Areas of Personal Finance
Personal finance includes managing the following –
- Income – Income is the first source of cash inflow that an individual receives in the form of salary, commission, wages, pension, dividends, rent, etc. It is the first step of accounting and allocating cash inflow received.
- Spending – Spending includes all the daily or monthly expenses that are unavoidable. For example- groceries, rent payments, loan installment payments, taxes, travel, food, entertainment, and credit card payments. Expenses should be made wisely as they reduce the cash-in-hand balance for saving and investing. If expenses overlap earnings, then it is called a deficit. An individual must prioritize his expenses for financial security.
- Saving – The money left after expenses is savings. Savings is the surplus amount that an individual retains for future investment purposes. Savings motivates an individual to earn more for future safety. However, the savings must be directed towards proper investment so that it can generate a good return which in turn will serve as an additional source of money besides income. Savings include Bank accounts and cash in hand.
- Investing – For the sake of future financial safety, individuals invest their savings in the purchase of assets and securities with the intention of receiving back more money than originally invested. It includes investing in stocks, mutual funds, bonds, real estate, commodities, fixed deposits, government schemes, etc. Before investment, an individual must assess his risk and return capability ratio.
- Protection – It is required for any unpredictable events. It includes life insurance, health insurance, motor insurance, estate planning, etc.
Principles of Personal Finance
- Prioritization – Make a priority list. Classifying expenses into avoidable and unavoidable.
- Assessment – Assessing the pros and cons of each and every investment. Closely identify the risk and returns involved therein.
- Restraint – To keep a check on oneself for not spending money on unnecessary needs. Taking disciplinary actions.
- Knowledge – Gaining more knowledge and information about financial management, its process, financial markets, products, etc., to become a wise investor.

Insurance
Nothing comes free of cost in life. An individual has to accept many risks in life to move forward. When accepting the risks, an individual also considers the protection and safety of his family and belongings.
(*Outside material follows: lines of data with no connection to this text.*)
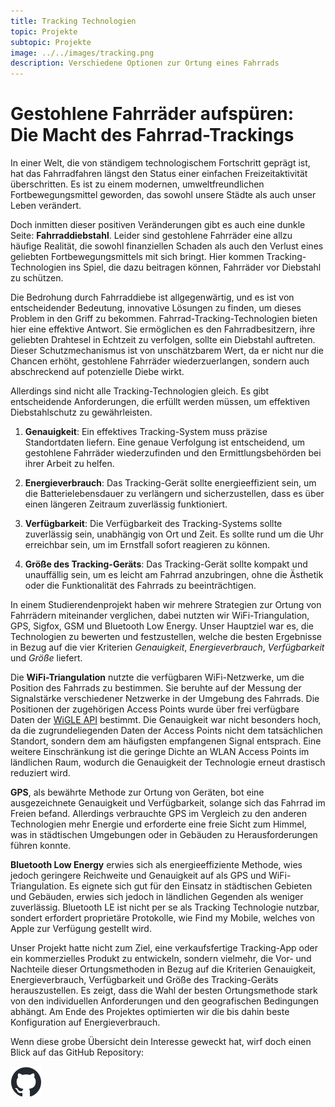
 ```yaml
---
title: Tracking Technologien
topic: Projekte
subtopic: Projekte
image: ../../images/tracking.png
description: Verschiedene Optionen zur Ortung eines Fahrrads
---
```


# Gestohlene Fahrräder aufspüren: Die Macht des Fahrrad-Trackings

In einer Welt, die von ständigem technologischem Fortschritt geprägt ist, hat das Fahrradfahren längst den Status einer einfachen Freizeitaktivität überschritten. Es ist zu einem modernen, umweltfreundlichen Fortbewegungsmittel geworden, das sowohl unsere Städte als auch unser Leben verändert. 

Doch inmitten dieser positiven Veränderungen gibt es auch eine dunkle Seite: **Fahrraddiebstahl**. Leider sind gestohlene Fahrräder eine allzu häufige Realität, die sowohl finanziellen Schaden als auch den Verlust eines geliebten Fortbewegungsmittels mit sich bringt. Hier kommen Tracking-Technologien ins Spiel, die dazu beitragen können, Fahrräder vor Diebstahl zu schützen.

Die Bedrohung durch Fahrraddiebe ist allgegenwärtig, und es ist von entscheidender Bedeutung, innovative Lösungen zu finden, um dieses Problem in den Griff zu bekommen. Fahrrad-Tracking-Technologien bieten hier eine effektive Antwort. Sie ermöglichen es den Fahrradbesitzern, ihre geliebten Drahtesel in Echtzeit zu verfolgen, sollte ein Diebstahl auftreten. Dieser Schutzmechanismus ist von unschätzbarem Wert, da er nicht nur die Chancen erhöht, gestohlene Fahrräder wiederzuerlangen, sondern auch abschreckend auf potenzielle Diebe wirkt.

Allerdings sind nicht alle Tracking-Technologien gleich. Es gibt entscheidende Anforderungen, die erfüllt werden müssen, um effektiven Diebstahlschutz zu gewährleisten.

1. **Genauigkeit**: Ein effektives Tracking-System muss präzise Standortdaten liefern. Eine genaue Verfolgung ist entscheidend, um gestohlene Fahrräder wiederzufinden und den Ermittlungsbehörden bei ihrer Arbeit zu helfen.

2. **Energieverbrauch**: Das Tracking-Gerät sollte energieeffizient sein, um die Batterielebensdauer zu verlängern und sicherzustellen, dass es über einen längeren Zeitraum zuverlässig funktioniert.

3. **Verfügbarkeit**: Die Verfügbarkeit des Tracking-Systems sollte zuverlässig sein, unabhängig von Ort und Zeit. Es sollte rund um die Uhr erreichbar sein, um im Ernstfall sofort reagieren zu können.

4. **Größe des Tracking-Geräts**: Das Tracking-Gerät sollte kompakt und unauffällig sein, um es leicht am Fahrrad anzubringen, ohne die Ästhetik oder die Funktionalität des Fahrrads zu beeinträchtigen.

In einem Studierendenprojekt haben wir mehrere Strategien zur Ortung von Fahrrädern miteinander verglichen, dabei nutzten wir WiFi-Triangulation, GPS, Sigfox, GSM und Bluetooth Low Energy. Unser Hauptziel war es, die Technologien zu bewerten und festzustellen, welche die besten Ergebnisse in Bezug auf die vier Kriterien *Genauigkeit*, *Energieverbrauch*, *Verfügbarkeit* und *Größe* liefert.

Die **WiFi-Triangulation** nutzte die verfügbaren WiFi-Netzwerke, um die Position des Fahrrads zu bestimmen. Sie beruhte auf der Messung der Signalstärke verschiedener Netzwerke in der Umgebung des Fahrrads. Die Positionen der zugehörigen Access Points wurde über frei verfügbare Daten der [WiGLE API](https://api.wigle.net/) bestimmt. Die Genauigkeit war nicht besonders hoch, da die zugrundeliegenden Daten der Access Points nicht dem tatsächlichen Standort, sondern dem am häufigsten empfangenen Signal entsprach. Eine weitere Einschränkung ist die geringe Dichte an WLAN Access Points im ländlichen Raum, wodurch die Genauigkeit der Technologie erneut drastisch reduziert wird.

**GPS**, als bewährte Methode zur Ortung von Geräten, bot eine ausgezeichnete Genauigkeit und Verfügbarkeit, solange sich das Fahrrad im Freien befand. Allerdings verbrauchte GPS im Vergleich zu den anderen Technologien mehr Energie und erforderte eine freie Sicht zum Himmel, was in städtischen Umgebungen oder in Gebäuden zu Herausforderungen führen konnte.

**Bluetooth Low Energy** erwies sich als energieeffiziente Methode, wies jedoch geringere Reichweite und Genauigkeit auf als GPS und WiFi-Triangulation. Es eignete sich gut für den Einsatz in städtischen Gebieten und Gebäuden, erwies sich jedoch in ländlichen Gegenden als weniger zuverlässig. Bluetooth LE ist nicht per se als Tracking Technologie nutzbar, sondert erfordert proprietäre Protokolle, wie Find my Mobile, welches von Apple zur Verfügung gestellt wird.


Unser Projekt hatte nicht zum Ziel, eine verkaufsfertige Tracking-App oder ein kommerzielles Produkt zu entwickeln, sondern vielmehr, die Vor- und Nachteile dieser Ortungsmethoden in Bezug auf die Kriterien Genauigkeit, Energieverbrauch, Verfügbarkeit und Größe des Tracking-Geräts herauszustellen. Es zeigt, dass die Wahl der besten Ortungsmethode stark von den individuellen Anforderungen und den geografischen Bedingungen abhängt. Am Ende des Projektes optimierten wir die bis dahin beste Konfiguration auf Energieverbrauch.

Wenn diese grobe Übersicht dein Interesse geweckt hat, wirf doch einen Blick auf das GitHub Repository:

<a href="https://github.com/rohansaw/EOS-Tracking-Resources"><img src="../../images/github-mark.png"/></a> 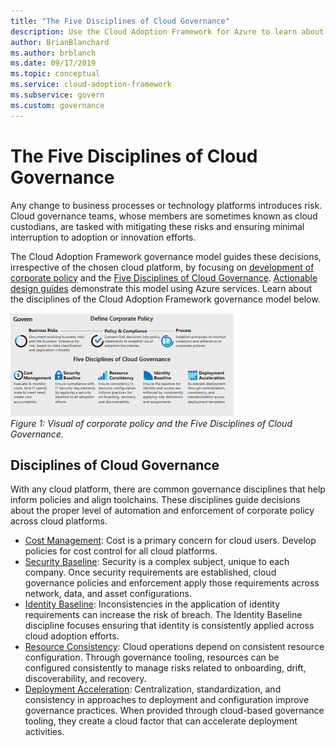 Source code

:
```yaml
---
title: "The Five Disciplines of Cloud Governance"
description: Use the Cloud Adoption Framework for Azure to learn about Cost Management, Deployment Acceleration, Identity Baseline, Resource Consistency, and Security Baseline.
author: BrianBlanchard
ms.author: brblanch
ms.date: 09/17/2019
ms.topic: conceptual
ms.service: cloud-adoption-framework
ms.subservice: govern
ms.custom: governance
---
```


# The Five Disciplines of Cloud Governance

<!-- docsTest:ignore "Disciplines of Cloud Governance" "Cost Management" "Deployment Acceleration" "Identity Baseline" "Resource Consistency" "Security Baseline" -->
<!-- markdownlint-disable MD033 -->

Any change to business processes or technology platforms introduces risk. Cloud governance teams, whose members are sometimes known as cloud custodians, are tasked with mitigating these risks and ensuring minimal interruption to adoption or innovation efforts.

The Cloud Adoption Framework governance model guides these decisions, irrespective of the chosen cloud platform, by focusing on [development of corporate policy](./corporate-policy.md) and the [Five Disciplines of Cloud Governance](#disciplines-of-cloud-governance). [Actionable design guides](./guides/index.md) demonstrate this model using Azure services. Learn about the disciplines of the Cloud Adoption Framework governance model below.

[![Diagram of the Cloud Adoption Framework governance model: corporate policy and governance disciplines](../_images/operational-transformation-govern-thumbnail.png)](../_images/operational-transformation-govern-large.png#lightbox) <br> _Figure 1: Visual of corporate policy and the Five Disciplines of Cloud Governance._

## Disciplines of Cloud Governance

With any cloud platform, there are common governance disciplines that help inform policies and align toolchains. These disciplines guide decisions about the proper level of automation and enforcement of corporate policy across cloud platforms.

- [Cost Management](./cost-management/index.md): Cost is a primary concern for cloud users. Develop policies for cost control for all cloud platforms.
- [Security Baseline](./security-baseline/index.md): Security is a complex subject, unique to each company. Once security requirements are established, cloud governance policies and enforcement apply those requirements across network, data, and asset configurations.
- [Identity Baseline](./identity-baseline/index.md): Inconsistencies in the application of identity requirements can increase the risk of breach. The Identity Baseline discipline focuses ensuring that identity is consistently applied across cloud adoption efforts.
- [Resource Consistency](./resource-consistency/index.md): Cloud operations depend on consistent resource configuration. Through governance tooling, resources can be configured consistently to manage risks related to onboarding, drift, discoverability, and recovery.
- [Deployment Acceleration](./deployment-acceleration/index.md): Centralization, standardization, and consistency in approaches to deployment and configuration improve governance practices. When provided through cloud-based governance tooling, they create a cloud factor that can accelerate deployment activities.
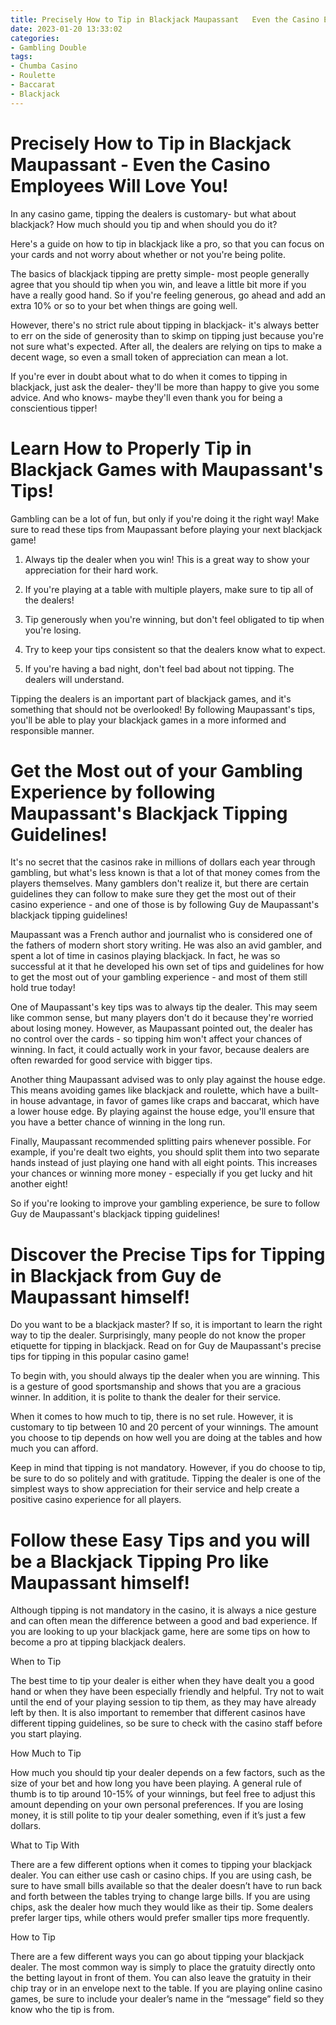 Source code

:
 ```yaml
---
title: Precisely How to Tip in Blackjack Maupassant   Even the Casino Employees Will Love You!
date: 2023-01-20 13:33:02
categories:
- Gambling Double
tags:
- Chumba Casino
- Roulette
- Baccarat
- Blackjack
---
```



#  Precisely How to Tip in Blackjack Maupassant - Even the Casino Employees Will Love You!

In any casino game, tipping the dealers is customary- but what about blackjack? How much should you tip and when should you do it?

Here's a guide on how to tip in blackjack like a pro, so that you can focus on your cards and not worry about whether or not you're being polite.

The basics of blackjack tipping are pretty simple- most people generally agree that you should tip when you win, and leave a little bit more if you have a really good hand. So if you're feeling generous, go ahead and add an extra 10% or so to your bet when things are going well.

However, there's no strict rule about tipping in blackjack- it's always better to err on the side of generosity than to skimp on tipping just because you're not sure what's expected. After all, the dealers are relying on tips to make a decent wage, so even a small token of appreciation can mean a lot.

If you're ever in doubt about what to do when it comes to tipping in blackjack, just ask the dealer- they'll be more than happy to give you some advice. And who knows- maybe they'll even thank you for being a conscientious tipper!

#  Learn How to Properly Tip in Blackjack Games with Maupassant's Tips!

Gambling can be a lot of fun, but only if you're doing it the right way! Make sure to read these tips from Maupassant before playing your next blackjack game!

1. Always tip the dealer when you win! This is a great way to show your appreciation for their hard work.

2. If you're playing at a table with multiple players, make sure to tip all of the dealers!

3. Tip generously when you're winning, but don't feel obligated to tip when you're losing.

4. Try to keep your tips consistent so that the dealers know what to expect.

5. If you're having a bad night, don't feel bad about not tipping. The dealers will understand.

Tipping the dealers is an important part of blackjack games, and it's something that should not be overlooked! By following Maupassant's tips, you'll be able to play your blackjack games in a more informed and responsible manner.

#  Get the Most out of your Gambling Experience by following Maupassant's Blackjack Tipping Guidelines!

It's no secret that the casinos rake in millions of dollars each year through gambling, but what's less known is that a lot of that money comes from the players themselves. Many gamblers don't realize it, but there are certain guidelines they can follow to make sure they get the most out of their casino experience - and one of those is by following Guy de Maupassant's blackjack tipping guidelines!

Maupassant was a French author and journalist who is considered one of the fathers of modern short story writing. He was also an avid gambler, and spent a lot of time in casinos playing blackjack. In fact, he was so successful at it that he developed his own set of tips and guidelines for how to get the most out of your gambling experience - and most of them still hold true today!

One of Maupassant's key tips was to always tip the dealer. This may seem like common sense, but many players don't do it because they're worried about losing money. However, as Maupassant pointed out, the dealer has no control over the cards - so tipping him won't affect your chances of winning. In fact, it could actually work in your favor, because dealers are often rewarded for good service with bigger tips.

Another thing Maupassant advised was to only play against the house edge. This means avoiding games like blackjack and roulette, which have a built-in house advantage, in favor of games like craps and baccarat, which have a lower house edge. By playing against the house edge, you'll ensure that you have a better chance of winning in the long run.

Finally, Maupassant recommended splitting pairs whenever possible. For example, if you're dealt two eights, you should split them into two separate hands instead of just playing one hand with all eight points. This increases your chances or winning more money - especially if you get lucky and hit another eight!

So if you're looking to improve your gambling experience, be sure to follow Guy de Maupassant's blackjack tipping guidelines!

#  Discover the Precise Tips for Tipping in Blackjack from Guy de Maupassant himself!

Do you want to be a blackjack master? If so, it is important to learn the right way to tip the dealer. Surprisingly, many people do not know the proper etiquette for tipping in blackjack. Read on for Guy de Maupassant's precise tips for tipping in this popular casino game!

To begin with, you should always tip the dealer when you are winning. This is a gesture of good sportsmanship and shows that you are a gracious winner. In addition, it is polite to thank the dealer for their service.

When it comes to how much to tip, there is no set rule. However, it is customary to tip between 10 and 20 percent of your winnings. The amount you choose to tip depends on how well you are doing at the tables and how much you can afford.

Keep in mind that tipping is not mandatory. However, if you do choose to tip, be sure to do so politely and with gratitude. Tipping the dealer is one of the simplest ways to show appreciation for their service and help create a positive casino experience for all players.

#  Follow these Easy Tips and you will be a Blackjack Tipping Pro like Maupassant himself!

Although tipping is not mandatory in the casino, it is always a nice gesture and can often mean the difference between a good and bad experience. If you are looking to up your blackjack game, here are some tips on how to become a pro at tipping blackjack dealers.

When to Tip

The best time to tip your dealer is either when they have dealt you a good hand or when they have been especially friendly and helpful. Try not to wait until the end of your playing session to tip them, as they may have already left by then. It is also important to remember that different casinos have different tipping guidelines, so be sure to check with the casino staff before you start playing.

How Much to Tip

How much you should tip your dealer depends on a few factors, such as the size of your bet and how long you have been playing. A general rule of thumb is to tip around 10-15% of your winnings, but feel free to adjust this amount depending on your own personal preferences. If you are losing money, it is still polite to tip your dealer something, even if it’s just a few dollars.

What to Tip With

There are a few different options when it comes to tipping your blackjack dealer. You can either use cash or casino chips. If you are using cash, be sure to have small bills available so that the dealer doesn’t have to run back and forth between the tables trying to change large bills. If you are using chips, ask the dealer how much they would like as their tip. Some dealers prefer larger tips, while others would prefer smaller tips more frequently.

How to Tip

There are a few different ways you can go about tipping your blackjack dealer. The most common way is simply to place the gratuity directly onto the betting layout in front of them. You can also leave the gratuity in their chip tray or in an envelope next to the table. If you are playing online casino games, be sure to include your dealer’s name in the “message” field so they know who the tip is from.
This safety is insured by insurance. Insurance is a device to reduce the risk of loss of life and property. Insurance can also be called a social device or a scheme of economic cooperation by which the risks and losses of a few people are spread among a large number of people, as people prefer small fixed liabilities instead of big and uncertain liabilities. Insurance cannot prevent the occurrence of a risk. Rather, it provides for the losses that occurred due to risk. It is a scheme that covers large risks by paying a small amount of capital called a premium. Insurance these days is also a means of savings and investment.
Parties to Insurance
- Insurer
- Insured
- Agents /Broker
- Surveyors and Loss Assessors
- Third-party administrators
Insurance is basically a legal contract between two parties where one party, called the “insurer”, undertakes to pay a fixed amount of money on the happening of a particular event, which may be certain or uncertain. The other party, called the “insured”, pays in exchange for a fixed sum known as the “premium”. The document that embodies the contract is called “policy”.
There are three types of insurance businesses, namely;
- Life Insurance – Insuring events like accidents, untimely death, etc.
- General Insurance – Also called non-life insurance, is for a period of one year. Fire insurance, motor insurance and marine insurance are some of their examples.
- Reinsurance – When the primary insurer transfers a part of or all of the risks he has ensured to another insurer to reduce his own liability is reinsurance. The risk is shifted to another insurer called the reinsurer.
Insurance Regulatory and Development Authority (IRDA)
The IRDA is the regulatory authority to regulate and develop the business of insurance and reinsurance in India.
Objectives
- To promote transparency and fairness in all financial dealings
- To protect the interest of and secure fair treatment to policyholders.
- To ensure speedy settlement of genuine claims and to prevent fraud and other malpractices.
- To ensure that insurance customers receive clear, precise, and correct information about products and services
- To make the customer aware of their duties and responsibilities regarding policy.
- Specifying code of conduct for surveyors and loss assessors.
- Healthy growth of the insurance market.